Vou então contar-vos a história desde o princípio. Tudo começou há 6 anos, quando eu ia ao dentista, no máximo, de dois em dois anos e vivia alegremente sem nunca ter tido uma única cárie. Nessa altura comecei a sentir umas dores manhosas ao abrir a boca e as minhas habilidades ginástico-malabarísticas  começavam a aumentar os ruídos. Procurei um especialista, conheci a fofinha Dra. Cláudia que me informou que a minha boca, como todas as restantes articulações do meu corpo, apresenta uma flexibilidade além do normal e que teríamos de tentar reduzi-la.

Muito animador, portanto. Eu que me divertia e impressionava, entrando em campeonatos com os meus primos, igualmente flexíveis, perdia ali uma das minha maiores vantagens.

Adiante, um aparelho manhoso de cenas metálicas não era solução, uma boquilha à pugilista era só solução temporária... teria de ir à faca, cortar ossos e ficar muitos dias sem abrir a boca.
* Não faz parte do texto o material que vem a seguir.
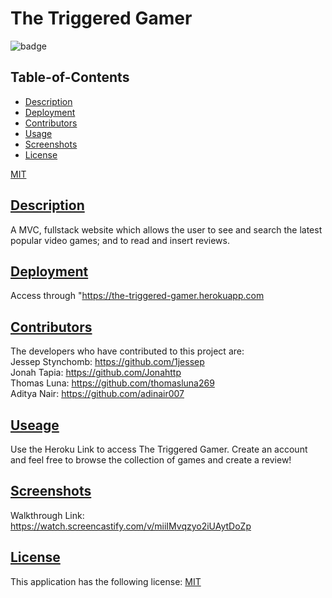 # The Triggered Gamer
![badge](https://img.shields.io/badge/license-MIT-blue)

  ## Table-of-Contents
  * [Description](#description)
  * [Deployment](#deployment)
  * [Contributors](#contributors)
  * [Usage](#useage)
  * [Screenshots](#screenshots)
  * [License](#license)

[MIT](https://choosealicense.com/licenses/MIT)

  ## [Description](#table-of-contents)
  A MVC, fullstack website which allows the user to see and search the latest popular video games; and to read and insert reviews.
  
 ## [Deployment](#deployment)
 Access through "https://the-triggered-gamer.herokuapp.com
 
 ## [Contributors](#table-of-contents)
  The developers who have contributed to this project are:      
  Jessep Stynchomb: https://github.com/1jessep     
  Jonah Tapia: https://github.com/Jonahttp       
  Thomas Luna: https://github.com/thomasluna269    
  Aditya Nair: https://github.com/adinair007    
  
  ## [Useage](#table-of-contents)
  Use the Heroku Link to access The Triggered Gamer. Create an account and feel free to browse the collection of games and create a review!
 
 ## [Screenshots](#table-of-contents)
  Walkthrough Link: https://watch.screencastify.com/v/miiIMvqzyo2iUAytDoZp
  
  ## [License](#table-of-contents)
  This application has the following license:
  [MIT](https://choosealicense.com/licenses/MIT)

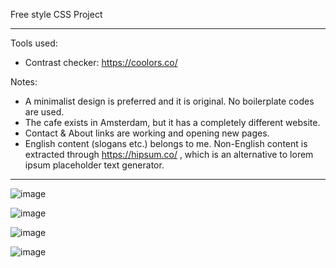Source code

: Free style CSS Project

<hr>

Tools used:
- Contrast checker: https://coolors.co/

Notes:
- A minimalist design is preferred and it is original. No boilerplate codes are used.
- The cafe exists in Amsterdam, but it has a completely different website.
- Contact & About links are working and opening new pages.
- English content (slogans etc.) belongs to me. Non-English content is extracted through https://hipsum.co/ , which is an alternative to lorem ipsum placeholder text generator.


<hr>


![image](https://user-images.githubusercontent.com/90147636/184879392-9caf225f-a166-4b99-819a-59798e08055c.png)

![image](https://user-images.githubusercontent.com/90147636/184879465-bae5fcb9-8e57-4db5-a9c1-6f4292ee45c3.png)

![image](https://user-images.githubusercontent.com/90147636/184879511-31cfc83f-34ee-4a42-b0d3-47e36de48649.png)

![image](https://user-images.githubusercontent.com/90147636/184879549-5d6c58d5-3c5b-4ecb-8660-978644a5dc35.png)



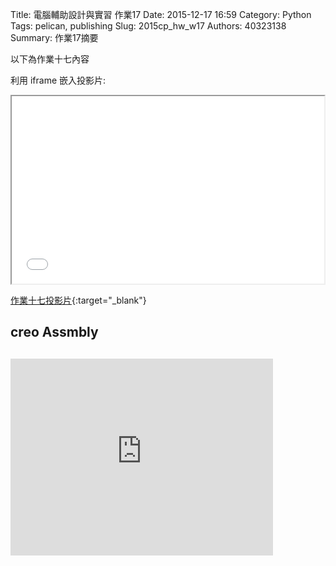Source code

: Title: 電腦輔助設計與實習 作業17
Date: 2015-12-17 16:59
Category: Python
Tags: pelican, publishing
Slug: 2015cp_hw_w17
Authors: 40323138
Summary: 作業17摘要

以下為作業十七內容

利用 iframe 嵌入投影片:

<iframe src="simplest13.html" width="500" height="300"></iframe>

[作業十七投影片](simplest16.html){:target="_blank"}

 <h2> creo Assmbly<h2>

<script src="https://embed.github.com/view/3d/40323150/2015cadp/gh-pages/images/asm0002.stl"></script>

<iframe width="420" height="315" src="https://www.youtube.com/embed/JfO_2mHBFXA" frameborder="0" allowfullscreen></iframe>


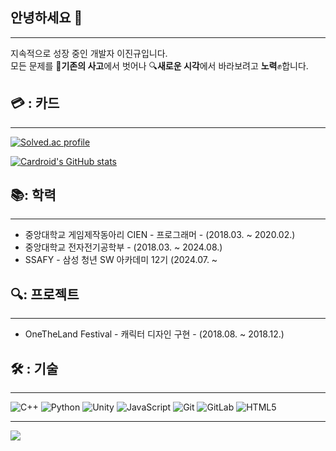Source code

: 

## 안녕하세요 👋
---
지속적으로 성장 중인 개발자 이진규입니다.\
모든 문제를 🧠**기존의 사고**에서 벗어나 🔍**새로운 시각**에서 바라보려고 **노력**✊합니다.

<tr>
<td align="center" colspan="2">


## 💳 : 카드 
---
</td>
</tr>
<tr>
<td align="center" valign="top" width="58%">
  
[![Solved.ac profile](http://mazassumnida.wtf/api/v2/generate_badge?boj=wlsrb22222)](https://solved.ac/profile/wlsrb22222/solved)
  
</td>
<td align="center" valign="top" width="42%">
  
[![Cardroid's GitHub stats](https://github-readme-stats.vercel.app/api?username=LEEJJingyu&count_private=true&show_icons=true&theme=radical)](https://github.com/LEEJJingyu)

</td>
</tr>
</td>

## 📚: 학력
---
- 중앙대학교 게임제작동아리 CIEN - 프로그래머 - (2018.03. ~ 2020.02.)
- 중앙대학교 전자전기공학부 - (2018.03. ~ 2024.08.)
- SSAFY - 삼성 청년 SW 아카데미 12기 (2024.07. ~

## 🔍: 프로젝트
---
- OneTheLand Festival - 캐릭터 디자인 구현 - (2018.08. ~ 2018.12.)

## 🛠 : 기술
---
![C++](https://img.shields.io/badge/c++-%2300599C.svg?style=for-the-badge&logo=c%2B%2B&logoColor=white)
![Python](https://img.shields.io/badge/python-3670A0?style=for-the-badge&logo=python&logoColor=ffdd54)
![Unity](https://img.shields.io/badge/unity-%23000000.svg?style=for-the-badge&logo=unity&logoColor=white)
  ![JavaScript](https://img.shields.io/badge/javascript-%23323330.svg?style=for-the-badge&logo=javascript&logoColor=%23F7DF1E)
![Git](https://img.shields.io/badge/git-%23F05033.svg?style=for-the-badge&logo=git&logoColor=white)
![GitLab](https://img.shields.io/badge/gitlab-%23181717.svg?style=for-the-badge&logo=gitlab&logoColor=white)
![HTML5](https://img.shields.io/badge/html5-%23E34F26.svg?style=for-the-badge&logo=html5&logoColor=white)

---
<a href="https://github.com/LEEJJingyu"><img src="https://hits.seeyoufarm.com/api/count/incr/badge.svg?url=https%3A%2F%2Fgithub.com%2FLEEJJingyu&count_bg=%2379C83D&title_bg=%23555555&icon=&icon_color=%23E7E7E7&title=Profile+views&edge_flat=true"/></a>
Tendo em conta a agressividade da solução definitiva e o absurdo de dinheiro que ela custava, preferi passar a dormir como se estivesse pronta para saltar para dentro de um ringue de boxe, de boquilha em riste.

As minhas visitas ao dentistas passaram a ser mensais. A boquilha (goteira) foi funcionando, reduzindo as dores durante uns dois anos. Depois voltaram a aparecer, da mesma forma que desapareceram, lentamente e enfatizando o problema sempre que o stress aumentava. Há um ano o stress veio para ficar 24 horas por dia e as dores passavam da boca para o pescoço e depois para a cabeça. Estar sob stress e ainda ter dores que não me deixam esquecê-las não é bom, é péssimo.
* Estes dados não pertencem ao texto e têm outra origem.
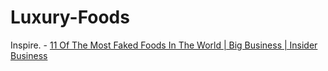 # Luxury-Foods
Inspire. - [11 Of The Most Faked Foods In The World | Big Business | Insider Business](https://youtu.be/K0OtGIPRcAs)
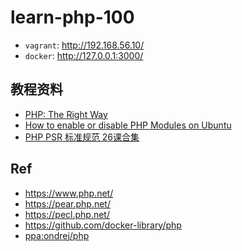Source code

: # learn-php-100


* `vagrant`: <http://192.168.56.10/>
* `docker`: <http://127.0.0.1:3000/>

## 教程资料

* [PHP: The Right Way](https://phptherightway.com/)
* [How to enable or disable PHP Modules on Ubuntu](https://tecadmin.net/enable-disable-php-modules-ubuntu/)
* [PHP PSR 标准规范 26课合集](./BV1z4411R71n)

## Ref

* <https://www.php.net/>
* <https://pear.php.net/>
* <https://pecl.php.net/>
* <https://github.com/docker-library/php>
* [ppa:ondrej/php](https://launchpad.net/~ondrej/+archive/ubuntu/php)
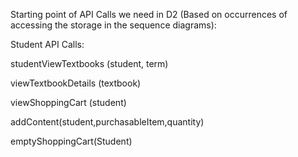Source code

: Starting point of API Calls we need in D2 (Based on occurrences of accessing the storage in the sequence diagrams):

Student API Calls:

studentViewTextbooks (student, term)

viewTextbookDetails (textbook)

viewShoppingCart (student)

addContent(student,purchasableItem,quantity) 

emptyShoppingCart(Student)

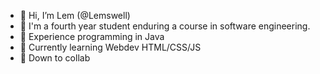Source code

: - 👋 Hi, I’m Lem (@Lemswell)
- 🌱 I'm a fourth year student enduring a course in software engineering.
- 🏢 Experience programming in Java
- 📖 Currently learning Webdev HTML/CSS/JS
- 🙏 Down to collab

<!---
Lemswell/Lemswell is a ✨ special ✨ repository because its `README.md` (this file) appears on your GitHub profile.
You can click the Preview link to take a look at your changes.
--->
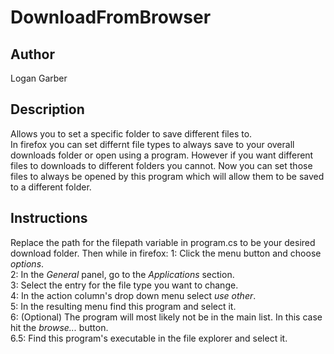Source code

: # DownloadFromBrowser
## Author
Logan Garber

## Description 
Allows you to set a specific folder to save different files to.  
In firefox you can set differnt file types to always save to your overall downloads folder or open using a program. However if you want different files to downloads to different folders you cannot. Now you can set those files to always be opened by this program which will allow them to be saved to a different folder.

## Instructions
Replace the path for the filepath variable in program.cs to be your desired download folder.
Then while in firefox:
1: Click the menu button and choose *options*.  
2: In the *General* panel, go to the *Applications* section.  
3: Select the entry for the file type you want to change.  
4: In the action column's drop down menu select *use other*.  
5: In the resulting menu find this program and select it.  
6: (Optional) The program will most likely not be in the main list. In this case hit the *browse...* button.  
6.5: Find this program's executable in the file explorer and select it.
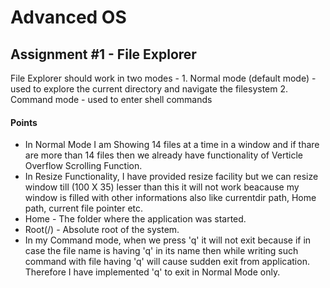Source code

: # Advanced OS
## Assignment #1 - File Explorer

File Explorer should work in two modes -
    1. Normal mode (default mode) - used to explore the current directory and navigate the filesystem
2. Command mode - used to enter shell commands


#### Points 

- In Normal Mode I am Showing 14 files at a time in a window and if thare are more than 14 files then we already have functionality of Verticle Overflow Scrolling Function.
- In Resize Functionality, I have provided resize facility but we can resize window till (100 X 35) lesser than this it will not work beacause my window is filled with other informations also like currentdir path, Home path, current file pointer etc.
- Home - The folder where the application was started.
- Root(/) - Absolute root of the system. 
- In my Command mode, when we press 'q' it will not exit because if in case the file name is having 'q' in its name then while writing such command with file having 'q' will cause sudden exit from application. Therefore I have implemented 'q' to exit in Normal Mode only.



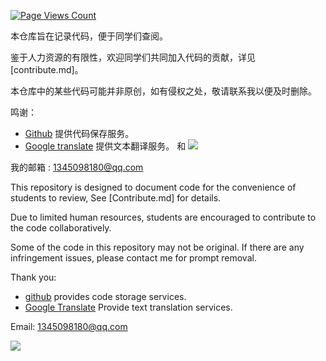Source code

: [![Page Views Count](https://badges.toozhao.com/badges/01J4B8QBE2VTNQ82K66N017CNH/green.svg)](https://badges.toozhao.com/stats/01J4B8QBE2VTNQ82K66N017CNH)

本仓库旨在记录代码，便于同学们查阅。

鉴于人力资源的有限性，欢迎同学们共同加入代码的贡献，详见 [contribute.md]。

本仓库中的某些代码可能并非原创，如有侵权之处，敬请联系我以便及时删除。 

鸣谢：
- [Github](https://github.com) 提供代码保存服务。
- [Google translate](https://translate.google.com/) 提供文本翻译服务。
和 
<a href="https://github.com/zjx-kimi/OI/graphs/contributors"><img src="https://opencollective.com/oi-wiki/contributors.svg?width=890&button=false" /></a>

我的邮箱 : <1345098180@qq.com>

This repository is designed to document code for the convenience of students to review, See [Contribute.md] for details.

Due to limited human resources, students are encouraged to contribute to the code collaboratively.

Some of the code in this repository may not be original. If there are any infringement issues, please contact me for prompt removal.

Thank you:
- [github](https://github.com) provides code storage services.
- [Google Translate](https://translate.google.com/) Provide text translation services.

Email: <1345098180@qq.com>


[![](https://contrib.rocks/image?repo=zjx-kimi/OI)](https://github.com/zjx-kimi/OI/graphs/contributors)
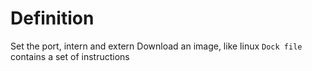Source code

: # Definition 
Set the port, intern and extern
Download an image, like linux
``Dock file`` contains a set of instructions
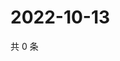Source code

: # 2022-10-13

共 0 条

<!-- BEGIN WEIBO -->
<!-- 最后更新时间 Thu Oct 13 2022 13:59:06 GMT+0800 (China Standard Time) -->

<!-- END WEIBO -->
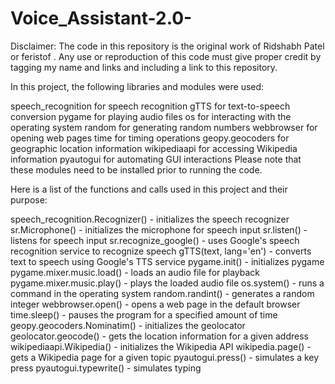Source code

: # Voice_Assistant-2.0-

Disclaimer:
The code in this repository is the original work of Ridshabh Patel or feristof . Any use or reproduction of this code must give proper credit by tagging my name and links and including a link to this repository. 

In this project, the following libraries and modules were used:

speech_recognition for speech recognition
gTTS for text-to-speech conversion
pygame for playing audio files
os for interacting with the operating system
random for generating random numbers
webbrowser for opening web pages
time for timing operations
geopy.geocoders for geographic location information
wikipediaapi for accessing Wikipedia information
pyautogui for automating GUI interactions
Please note that these modules need to be installed prior to running the code.



Here is a list of the functions and calls used in this project and their purpose:

speech_recognition.Recognizer() - initializes the speech recognizer
sr.Microphone() - initializes the microphone for speech input
sr.listen() - listens for speech input
sr.recognize_google() - uses Google's speech recognition service to recognize speech
gTTS(text, lang='en') - converts text to speech using Google's TTS service
pygame.init() - initializes pygame
pygame.mixer.music.load() - loads an audio file for playback
pygame.mixer.music.play() - plays the loaded audio file
os.system() - runs a command in the operating system
random.randint() - generates a random integer
webbrowser.open() - opens a web page in the default browser
time.sleep() - pauses the program for a specified amount of time
geopy.geocoders.Nominatim() - initializes the geolocator
geolocator.geocode() - gets the location information for a given address
wikipediaapi.Wikipedia() - initializes the Wikipedia API
wikipedia.page() - gets a Wikipedia page for a given topic
pyautogui.press() - simulates a key press
pyautogui.typewrite() - simulates typing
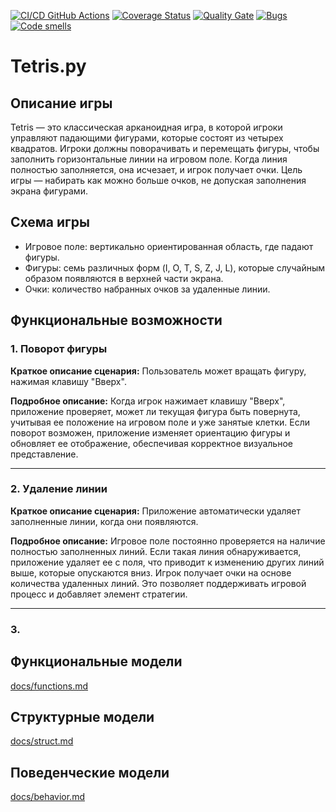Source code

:[![CI/CD GitHub Actions](https://github.com/antonsemykin/gtest/actions/workflows/test-action.yml/badge.svg)](https://github.com/antonsemykin/-rep/.github/workflows/main.yml)
[![Coverage Status](https://coveralls.io/repos/antonsemykin/-rep/badge.svg?branch=main)](https://coveralls.io/github/antonsemykin/-rep?branch=main)
[![Quality Gate](https://sonarcloud.io/api/project_badges/measure?project=antonsemykin_-rep&metric=alert_status)](https://sonarcloud.io/dashboard?id=antonsemykin_-rep)
[![Bugs](https://sonarcloud.io/api/project_badges/measure?project=antonsemykin_-rep&metric=bugs)](https://sonarcloud.io/summary/new_code?id=antonsemykin_-rep)
[![Code smells](https://sonarcloud.io/api/project_badges/measure?project=antonsemykin_-rep&metric=code_smells)](https://sonarcloud.io/dashboard?id=antonsemykin_-rep)


# Tetris.py

## Описание игры

Tetris — это классическая арканоидная игра, в которой игроки управляют падающими фигурами, которые состоят из четырех квадратов. Игроки должны поворачивать и перемещать фигуры, чтобы заполнить горизонтальные линии на игровом поле. Когда линия полностью заполняется, она исчезает, и игрок получает очки. Цель игры — набирать как можно больше очков, не допуская заполнения экрана фигурами.

## Схема игры

- Игровое поле: вертикально ориентированная область, где падают фигуры.
- Фигуры: семь различных форм (I, O, T, S, Z, J, L), которые случайным образом появляются в верхней части экрана.
- Очки: количество набранных очков за удаленные линии.

## Функциональные возможности

### 1. Поворот фигуры

**Краткое описание сценария:**
Пользователь может вращать фигуру, нажимая клавишу "Вверх".

**Подробное описание:**
Когда игрок нажимает клавишу "Вверх", приложение проверяет, может ли текущая фигура быть повернута, учитывая ее положение на игровом поле и уже занятые клетки. Если поворот возможен, приложение изменяет ориентацию фигуры и обновляет ее отображение, обеспечивая корректное визуальное представление.

---

### 2. Удаление линии

**Краткое описание сценария:**
Приложение автоматически удаляет заполненные линии, когда они появляются.

**Подробное описание:**
Игровое поле постоянно проверяется на наличие полностью заполненных линий. Если такая линия обнаруживается, приложение удаляет ее с поля, что приводит к изменению других линий выше, которые опускаются вниз. Игрок получает очки на основе количества удаленных линий. Это позволяет поддерживать игровой процесс и добавляет элемент стратегии.

---

### 3. 


## Функциональные модели

[docs/functions.md](docs/functions.md)

## Структурные модели

[docs/struct.md](docs/struct.md)

## Поведенческие модели

[docs/behavior.md](docs/behavior.md)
Foi aí que tomei a decisão que me faz ter um odeiozinho por idas ao dentista, cada vez mais profundo e mesquinho. Primeiro foram os sisos, um de cada vez para aumentarem o sofrimento. O último foi a cereja no topo do bolo e teve direito a 7 pontos e uma semana sem qualquer comida quente. Depois, subtilmente, veio o encantador aparelho metálico. Primeiro só em baixo, numa de se fazer de sonso e tentando que eu achasse que ele não estava. Mas de sonso ele não tinha nada e foram mais uns quantos dias a comer papas. Depois em cima, com direito a avarias do sistema de aspiração e saídas à rua só com parte do aparelho. 

Entretanto surgia o gangue do otimisto: 'Ah, normalmente as pessoas ficam mal de aparelho, mas tu", "Que gira que estás!"... e outras tantas balelas - deve ser um gangue tipo o das amigas das grávidas que lhes fazem questão de dizer que elas enquanto fabricadoras de seres humanos são ainda mais bonitas do que no seu estado normal, magro e cuidado. 

Hoje atingimos um auge: arranquei cenas metálicas para pôr cenas metálicas maiores. Foram 2h15 sentada na puta da cadeira do dentista. Ora arranca bráquete, ora raspa dente porque há restos de cola, ora quase me tiram o dente fora e eu os processo por agressão e negligência. Felizmente esta última parte não aconteceu, mas isso não invalida o drama que aquilo foi. Ora escacha a boca para um lado, ora para o outro, ora chega para cá o alicate do pré-molar e toma o alicate de cortar arame, chega para cá mais um bráquete, ácido e cola. Aaaaaahhhhhh!

Uma verdadeira obra de engenharia, portanto... mas a engenharia já pensava em soluções tão eficazes e menos agressivas! Isso das cenas metálicas devia ser reinventado e devia incluir um processo de lavagem automático. Não sei se estão a ver o filme que é lavar os dentes com isto na boca, pior ainda quando se tem um dentista limpezo-obcecado. Ele quer que eu lave os dentes 8x por dia. Na realidade são só 4, mas duas dessas lavagens implica escovar os dentes 3 vezes, usar escovilhão e fio dental. Para as lavagens grandes preciso de no mínimo dos mínimos 30 minutos... o que perfaz 2 horas do meu dia a lavar os dentes. Não falando da ideia fantástica de usar fio dental enfiando-o de bráquete em bráquete.

Estou portanto muito feliz com isto, entrei às 9h30 no dentista e a manhã foi-se. Vou até ali comer qualquer coisa e pensar em que casa de banho pública vou lavar os dentes. Bom, ah?